Friday, March 9, 2012

A thing to admit

"Admit" is a word you'd have to teach an English learner very carefully. It brings with it a weightiness; it's a thing you've been carrying around that you really need to set down for a minute. It brings to mind the idea of burden, of secret magnitude. It is not bulbous but meaty, made of stone and carved in the dark alleys of your impulses.

Here is something I'd like to admit:

I hardly ever read (entire) books.

I carry them around a lot. I buy them new, often at full price, and carry them with my laptop while headed to a coffee shop or wine bar to write or edit. Then, I sit them on the table in front of me... and open my laptop. And close it. And leave, books thumbed but not truly entered.

Due to the nature of coffee shop tables—often sticky with cream, sugar, ink that's escaped a page—the books I bring begin to look worn. I go, I come, I take them to my car where they are subject to the weariness of travel. They are on the passenger side floor next to the magazine I edit, they are in the backseat on top of my yoga mat, they are next to me under my Spanish teaching books, fellow warriors in the odd metallic bookcase that is my car.

But they are not often in my hands. Their words remain on the pages and don't travel through me—just, with me.

My current "books I'm walking around with" pile.
Often, we admit things because we'd like to change them. Or, we'd like to think that the admission will spur a change without us having to try so hard. If the whole world can see my faults, perhaps when I am in a coffee shop a friend will come by and ask, "How is that book?" with a wink, and I will know they are part of the team I created to conspire against myself to make me close my laptop, stop working on whatever I'm editing—and editing is also an art to me, but it's so close to my soul art of writing that I can do it and feel productive without producing—and read.

I'm an editor and a writer, but so much of what I do is not reading. I write a piece, and though I'll look it over several times for errors and places to amplify it, this is not reading. I edit other people's work, pull it apart and gnaw on it. And oh, how I remember the details—"This isn't my edited version, this hyphen is not an em dash." But I may not remember the heart of it, even if the peelings are scattered next to me.

To read and read well is a practice. It helps craft the imagination.

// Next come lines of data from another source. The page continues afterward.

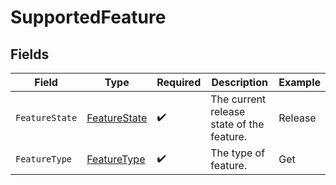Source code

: # SupportedFeature


## Fields

| Field                                               | Type                                                | Required                                            | Description                                         | Example                                             |
| --------------------------------------------------- | --------------------------------------------------- | --------------------------------------------------- | --------------------------------------------------- | --------------------------------------------------- |
| `FeatureState`                                      | [FeatureState](../../models/shared/featurestate.md) | :heavy_check_mark:                                  | The current release state of the feature.           | Release                                             |
| `FeatureType`                                       | [FeatureType](../../models/shared/featuretype.md)   | :heavy_check_mark:                                  | The type of feature.                                | Get                                                 |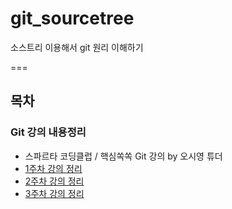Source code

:# git_sourcetree
소스트리 이용해서 git 원리 이해하기

===

## 목차
### Git 강의 내용정리
- 스파르타 코딩클럽 / 핵심쏙쏙 Git 강의 by 오시영 튜더
- [1주차 강의 정리](/git_week01.txt)
- [2주차 강의 정리](/git_week02.txt)
- [3주차 강의 정리](/git_week03.md)
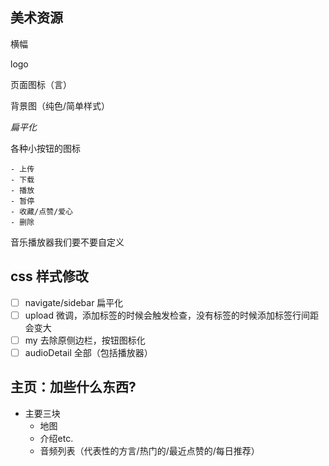 ## 美术资源

横幅

logo

页面图标（言）

背景图（纯色/简单样式）

*扁平化*

各种小按钮的图标

	- 上传
	- 下载
	- 播放
	- 暂停
	- 收藏/点赞/爱心
	- 删除

音乐播放器我们要不要自定义

## css 样式修改

- [ ] navigate/sidebar 扁平化
- [ ] upload  微调，添加标签的时候会触发检查，没有标签的时候添加标签行间距会变大
- [ ] my 去除原侧边栏，按钮图标化
- [ ] audioDetail 全部（包括播放器）

## 主页：加些什么东西?

- 主要三块
  - 地图
  - 介绍etc.
  - 音频列表（代表性的方言/热门的/最近点赞的/每日推荐）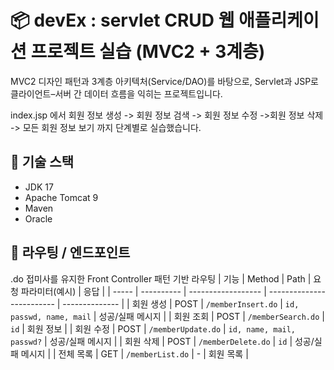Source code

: # 📦 devEx : servlet CRUD 웹 애플리케이션 프로젝트 실습 (MVC2 + 3계층)

MVC2 디자인 패턴과 3계층 아키텍처(Service/DAO)를 바탕으로, Servlet과 JSP로 클라이언트–서버 간 데이터 흐름을 익히는 프로젝트입니다.  

index.jsp 에서 회원 정보 생성 -> 회원 정보 검색 -> 회원 정보 수정 ->회원 정보 삭제 -> 모든 회원 정보 보기 까지 단계별로 실습했습니다.

## 🧰 기술 스택
- JDK 17
- Apache Tomcat 9
- Maven
- Oracle

## 🔗 라우팅 / 엔드포인트
.do 접미사를 유지한 Front Controller 패턴 기반 라우팅
| 기능    | Method     | Path               | 요청 파라미터(예시)               | 응답             |
| ----- | ---------- | ------------------ | ------------------------- | -------------- |
| 회원 생성 | POST       | `/memberInsert.do` | `id, passwd, name, mail`  | 성공/실패 메시지      |
| 회원 조회 | POST | `/memberSearch.do` | `id`                      | 회원 정보      |
| 회원 수정 | POST       | `/memberUpdate.do` | `id, name, mail, passwd?` | 성공/실패 메시지      |
| 회원 삭제 | POST       | `/memberDelete.do` | `id`                      | 성공/실패 메시지      |
| 전체 목록 | GET        | `/memberList.do`   | -                         | 회원 목록       |

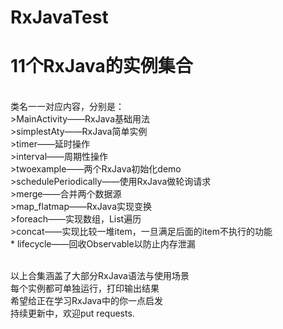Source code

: # RxJavaTest
<h1>11个RxJava的实例集合</h1></br>
类名一一对应内容，分别是：</br>
>MainActivity——RxJava基础用法</br>
>simplestAty——RxJava简单实例</br>
>timer——延时操作</br>
>interval——周期性操作</br>
>twoexample——两个RxJava初始化demo</br>
>schedulePeriodically——使用RxJava做轮询请求</br>
>merge——合并两个数据源</br>
>map_flatmap——RxJava实现变换</br>
>foreach——实现数组，List遍历</br>
>concat——实现比较一堆item，一旦满足后面的item不执行的功能</br>
* lifecycle——回收Observable以防止内存泄漏</br></br>

以上合集涵盖了大部分RxJava语法与使用场景</br>
每个实例都可单独运行，打印输出结果</br>
希望给正在学习RxJava中的你一点启发</br>
持续更新中，欢迎put requests.</br>
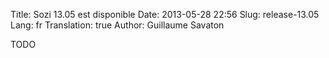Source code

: Title: Sozi 13.05 est disponible
Date: 2013-05-28 22:56
Slug: release-13.05
Lang: fr
Translation: true
Author: Guillaume Savaton

TODO
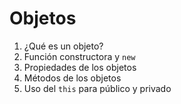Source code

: # Objetos 

1. ¿Qué es un objeto?
2. Función constructora y `new`
3. Propiedades de los objetos
4. Métodos de los objetos
5. Uso del `this` para público y privado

It helps me sink into that place where I can pull things out and place them, sweaty-handed, on the table in a collage of emotion and inspiration. Reading is the other half of my writing, it is the folded-over blanket, the curve of the body that is so different from the back than the front, but it is still the same body. It is the salve to my ache when that ache is writing, when I have been so far away from it that it scares me. It is the stimulator to my over-edited mind. It is the—here, we're done, we've traveled in and through and out today… where shall we go next?

Thursday, March 8, 2012

On triggers and disarming our inner landmines

We use the word "trigger" when we talk about someone/something that gives us an unpleasant feeling specifically because it relates to a bad experience or a negative issue we haven't worked through.

What he said really triggered me.
It triggers me when she talks about her boss.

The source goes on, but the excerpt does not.